Re: non-UTF-8 sequences in Sieve scripts

[3028bis-09: 2.1. Form of the Language (§2)]:
|   With the exceptions of strings and comments, the language is limited
|   to US-ASCII characters.  Strings and comments may contain octets
|   outside the US-ASCII range.  Specifically, they will normally be in
|   UTF-8, as specified in [UTF-8].  NUL (US-ASCII 0) is never permitted
|   in scripts, while CR and LF can only appear as the CRLF line ending.

[my suggestion]:
|   With the exceptions of strings and comments, the language is limited
|   to US-ASCII characters.  Strings and comments are encoded in
|   UTF-8, as specified in [UTF-8].  NUL (US-ASCII 0) is never permitted
|   in scripts, while CR and LF can only appear as the CRLF line ending.


That asks for no more than RFC 3028, it is just more detailed.  IMHO,
whoever thinks RFC 3028 allows non-UTF-8 should still think the same.
Sounds good to me.

[3028bis-09: 2.4.2. Strings (§6)]:
|   As message header data is converted to [UTF-8] for comparison (see
|   section 2.7.2), most strings will use the UTF-8 encoding.  However,
|   implementations MUST accept all strings that match the grammar in
|   section 8.  The ability to use non-UTF-8 encoded strings matches
|   existing practice and has proven to be useful both in tests for
|   invalid data and in arguments containing raw MIME parts for extension
|   actions that generate outgoing messages.

[my suggestion]:
|   [strike paragraph 6 in its entirety]


I think it is important to keep "Message header data is converted to
[UTF-8] for comparison".  Of course implementations must obey the grammar,
no matter how it looks like, so that part seems unneeded.

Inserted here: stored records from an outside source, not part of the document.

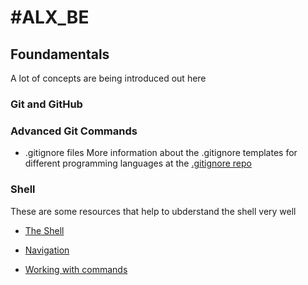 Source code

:# #ALX_BE

## Foundamentals
A lot of concepts are being introduced out here

### Git and GitHub

### Advanced Git Commands
- .gitignore files
More information about the .gitignore templates for different programming
languages at the [.gitignore repo](https://github.com/github/gitignore)

### Shell
These are some resources that help to ubderstand the shell very well

- [The Shell](http://linuxcommand.org/lc3_lts0010.php)

- [Navigation](http://linuxcommand.org/lc3_lts0020.php)

- [Working with commands](http://linuxcommand.org/lc3_lts0060.php) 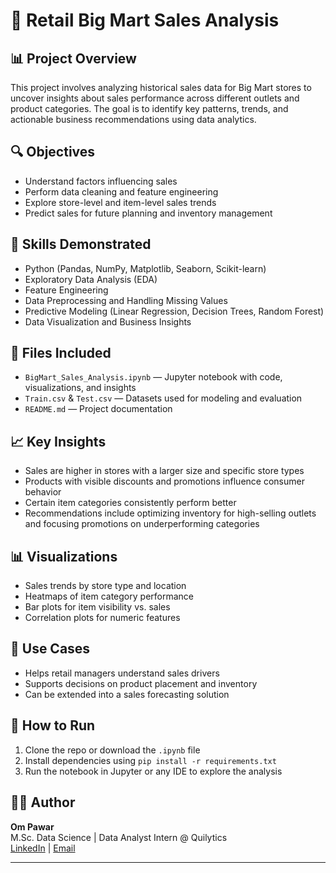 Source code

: # 🛒 Retail Big Mart Sales Analysis

## 📊 Project Overview
This project involves analyzing historical sales data for Big Mart stores to uncover insights about sales performance across different outlets and product categories. The goal is to identify key patterns, trends, and actionable business recommendations using data analytics.

## 🔍 Objectives
- Understand factors influencing sales
- Perform data cleaning and feature engineering
- Explore store-level and item-level sales trends
- Predict sales for future planning and inventory management

## 🧠 Skills Demonstrated
- Python (Pandas, NumPy, Matplotlib, Seaborn, Scikit-learn)
- Exploratory Data Analysis (EDA)
- Feature Engineering
- Data Preprocessing and Handling Missing Values
- Predictive Modeling (Linear Regression, Decision Trees, Random Forest)
- Data Visualization and Business Insights

## 📁 Files Included
- `BigMart_Sales_Analysis.ipynb` — Jupyter notebook with code, visualizations, and insights
- `Train.csv` & `Test.csv` — Datasets used for modeling and evaluation
- `README.md` — Project documentation

## 📈 Key Insights
- Sales are higher in stores with a larger size and specific store types
- Products with visible discounts and promotions influence consumer behavior
- Certain item categories consistently perform better
- Recommendations include optimizing inventory for high-selling outlets and focusing promotions on underperforming categories

## 📊 Visualizations
- Sales trends by store type and location
- Heatmaps of item category performance
- Bar plots for item visibility vs. sales
- Correlation plots for numeric features

## 📌 Use Cases
- Helps retail managers understand sales drivers
- Supports decisions on product placement and inventory
- Can be extended into a sales forecasting solution

## 🚀 How to Run
1. Clone the repo or download the `.ipynb` file
2. Install dependencies using `pip install -r requirements.txt`
3. Run the notebook in Jupyter or any IDE to explore the analysis

## 🧑‍💻 Author
**Om Pawar**  
M.Sc. Data Science | Data Analyst Intern @ Quilytics  
[LinkedIn](https://www.linkedin.com/in/your-profile) | [Email](mailto:yourname@gmail.com)

---

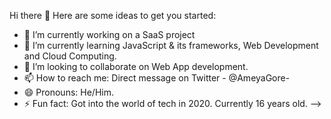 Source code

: Hi there 👋
Here are some ideas to get you started:

- 🔭 I’m currently working on a SaaS project
- 🌱 I’m currently learning JavaScript & its frameworks, Web Development and Cloud Computing.
- 👯 I’m looking to collaborate on Web App development.
- 📫 How to reach me: Direct message on Twitter - @AmeyaGore-
- 😄 Pronouns: He/Him.
- ⚡ Fun fact: Got into the world of tech in 2020. Currently 16 years old.
-->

I thought -09 said that on headers, but I was wrong.  But there's something
else, while I am reading 2.4.2.2 (just nitpicking):

s/synactically/syntactically/

   Headers are a subset of strings.  In the Internet Message
   Specification [IMAIL], each header line is allowed to have whitespace
   nearly anywhere in the line, including after the field name and
   before the subsequent colon.  Extra spaces between the header name
   and the ":" in a header field are ignored.

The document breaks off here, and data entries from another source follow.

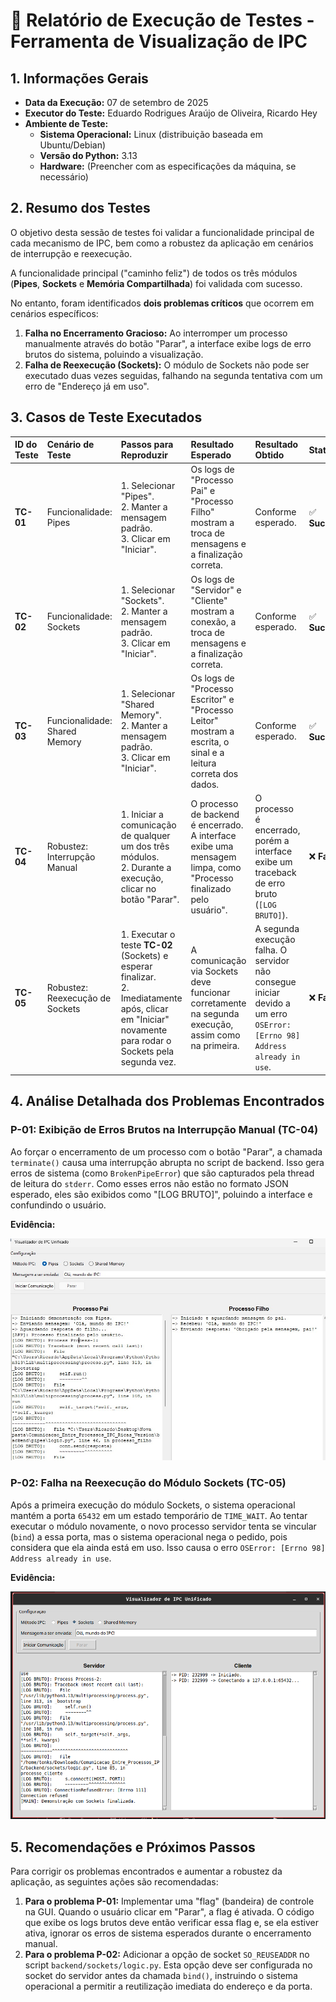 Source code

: # 📝 Relatório de Execução de Testes - Ferramenta de Visualização de IPC

## 1. Informações Gerais

* **Data da Execução:** 07 de setembro de 2025
* **Executor do Teste:** Eduardo Rodrigues Araújo de Oliveira, Ricardo Hey
* **Ambiente de Teste:**
    * **Sistema Operacional:** Linux (distribuição baseada em Ubuntu/Debian)
    * **Versão do Python:** 3.13
    * **Hardware:** (Preencher com as especificações da máquina, se necessário)

## 2. Resumo dos Testes

O objetivo desta sessão de testes foi validar a funcionalidade principal de cada mecanismo de IPC, bem como a robustez da aplicação em cenários de interrupção e reexecução.

A funcionalidade principal ("caminho feliz") de todos os três módulos (**Pipes**, **Sockets** e **Memória Compartilhada**) foi validada com sucesso.

No entanto, foram identificados **dois problemas críticos** que ocorrem em cenários específicos:
1.  **Falha no Encerramento Gracioso:** Ao interromper um processo manualmente através do botão "Parar", a interface exibe logs de erro brutos do sistema, poluindo a visualização.
2.  **Falha de Reexecução (Sockets):** O módulo de Sockets não pode ser executado duas vezes seguidas, falhando na segunda tentativa com um erro de "Endereço já em uso".

## 3. Casos de Teste Executados

| ID do Teste | Cenário de Teste | Passos para Reproduzir | Resultado Esperado | Resultado Obtido | Status |
| :--- | :--- | :--- | :--- | :--- | :--- |
| **TC-01** | Funcionalidade: Pipes | 1. Selecionar "Pipes". <br> 2. Manter a mensagem padrão. <br> 3. Clicar em "Iniciar". | Os logs de "Processo Pai" e "Processo Filho" mostram a troca de mensagens e a finalização correta. | Conforme esperado. | ✅ **Sucesso** |
| **TC-02** | Funcionalidade: Sockets | 1. Selecionar "Sockets". <br> 2. Manter a mensagem padrão. <br> 3. Clicar em "Iniciar". | Os logs de "Servidor" e "Cliente" mostram a conexão, a troca de mensagens e a finalização correta. | Conforme esperado. | ✅ **Sucesso** |
| **TC-03** | Funcionalidade: Shared Memory | 1. Selecionar "Shared Memory". <br> 2. Manter a mensagem padrão. <br> 3. Clicar em "Iniciar". | Os logs de "Processo Escritor" e "Processo Leitor" mostram a escrita, o sinal e a leitura correta dos dados. | Conforme esperado. | ✅ **Sucesso** |
| **TC-04** | Robustez: Interrupção Manual | 1. Iniciar a comunicação de qualquer um dos três módulos. <br> 2. Durante a execução, clicar no botão "Parar". | O processo de backend é encerrado. A interface exibe uma mensagem limpa, como "Processo finalizado pelo usuário". | O processo é encerrado, porém a interface exibe um traceback de erro bruto (`[LOG BRUTO]`). | ❌ **Falha** |
| **TC-05** | Robustez: Reexecução de Sockets | 1. Executar o teste **TC-02** (Sockets) e esperar finalizar. <br> 2. Imediatamente após, clicar em "Iniciar" novamente para rodar o Sockets pela segunda vez. | A comunicação via Sockets deve funcionar corretamente na segunda execução, assim como na primeira. | A segunda execução falha. O servidor não consegue iniciar devido a um erro `OSError: [Errno 98] Address already in use`. | ❌ **Falha** |

## 4. Análise Detalhada dos Problemas Encontrados

### P-01: Exibição de Erros Brutos na Interrupção Manual (TC-04)

Ao forçar o encerramento de um processo com o botão "Parar", a chamada `terminate()` causa uma interrupção abrupta no script de backend. Isso gera erros de sistema (como `BrokenPipeError`) que são capturados pela thread de leitura do `stderr`. Como esses erros não estão no formato JSON esperado, eles são exibidos como "[LOG BRUTO]", poluindo a interface e confundindo o usuário.

**Evidência:**

![Screenshot do erro de interrupção manual](images/erro_interrupcao.jpeg)

### P-02: Falha na Reexecução do Módulo Sockets (TC-05)

Após a primeira execução do módulo Sockets, o sistema operacional mantém a porta `65432` em um estado temporário de `TIME_WAIT`. Ao tentar executar o módulo novamente, o novo processo servidor tenta se vincular (`bind`) a essa porta, mas o sistema operacional nega o pedido, pois considera que ela ainda está em uso. Isso causa o erro `OSError: [Errno 98] Address already in use`.

**Evidência:**

![Screenshot do erro de reuso de endereço no Socket](images/erro_socket_reuso.png)

## 5. Recomendações e Próximos Passos

Para corrigir os problemas encontrados e aumentar a robustez da aplicação, as seguintes ações são recomendadas:

1.  **Para o problema P-01:** Implementar uma "flag" (bandeira) de controle na GUI. Quando o usuário clicar em "Parar", a flag é ativada. O código que exibe os logs brutos deve então verificar essa flag e, se ela estiver ativa, ignorar os erros de sistema esperados durante o encerramento manual.
2.  **Para o problema P-02:** Adicionar a opção de socket `SO_REUSEADDR` no script `backend/sockets/logic.py`. Esta opção deve ser configurada no socket do servidor antes da chamada `bind()`, instruindo o sistema operacional a permitir a reutilização imediata do endereço e da porta.

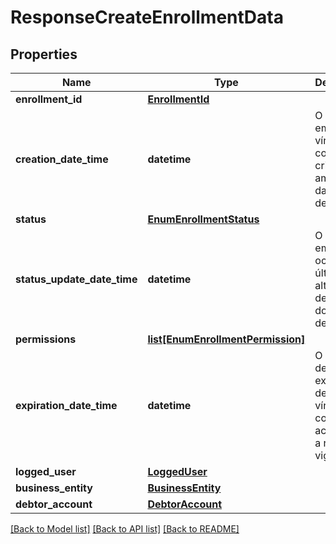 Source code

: # ResponseCreateEnrollmentData

## Properties
Name | Type | Description | Notes
------------ | ------------- | ------------- | -------------
**enrollment_id** | [**EnrollmentId**](EnrollmentId.md) |  | 
**creation_date_time** | **datetime** | O instante em que o vínculo de conta foi criado no ambiente da detentora. | 
**status** | [**EnumEnrollmentStatus**](EnumEnrollmentStatus.md) |  | 
**status_update_date_time** | **datetime** | O instante em que ocorreu a última alteração de status do vínculo de conta. | 
**permissions** | [**list[EnumEnrollmentPermission]**](EnumEnrollmentPermission.md) |  | 
**expiration_date_time** | **datetime** | O instante de expiração deste vínculo de conta, de acordo com a regulação vigente. | 
**logged_user** | [**LoggedUser**](LoggedUser.md) |  | 
**business_entity** | [**BusinessEntity**](BusinessEntity.md) |  | [optional] 
**debtor_account** | [**DebtorAccount**](DebtorAccount.md) |  | [optional] 

[[Back to Model list]](../README.md#documentation-for-models) [[Back to API list]](../README.md#documentation-for-api-endpoints) [[Back to README]](../README.md)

If you think it's really just nitpicking, just forget about my
suggestion:

   Header field names are a subset of strings.  The obsolete header
   field syntax from [IMAIL], section 4.5, must be implemented,
   matching a header with white space between the field name and the
   subsequent colon.

But: Can a Sieve header contain trailing white space that is being
ignored, too? Like "from   "? 

Sorry I bring this up so late, never thought about it before.

I think the rough consensus on this issue around Montreal IETF was not 
to break existing implementations (which accept arbitrary octets).
I believe the existing -09 text represents this rough consensus.


That is correct, there was agreement not to word things that those
implementations DO violate the standard, but also not to word things in
a way that encourages to repeat their behaviour.

Personally, I think I would agree with your proposal 6 months after 
3028bis is published, when we try to move 3028bis RFC to Draft status 
and if your octet encoding extension is deployed.


Sounds good to me.  Once there is a draft on that extension, I will
certainly implement it in Exim.

Michael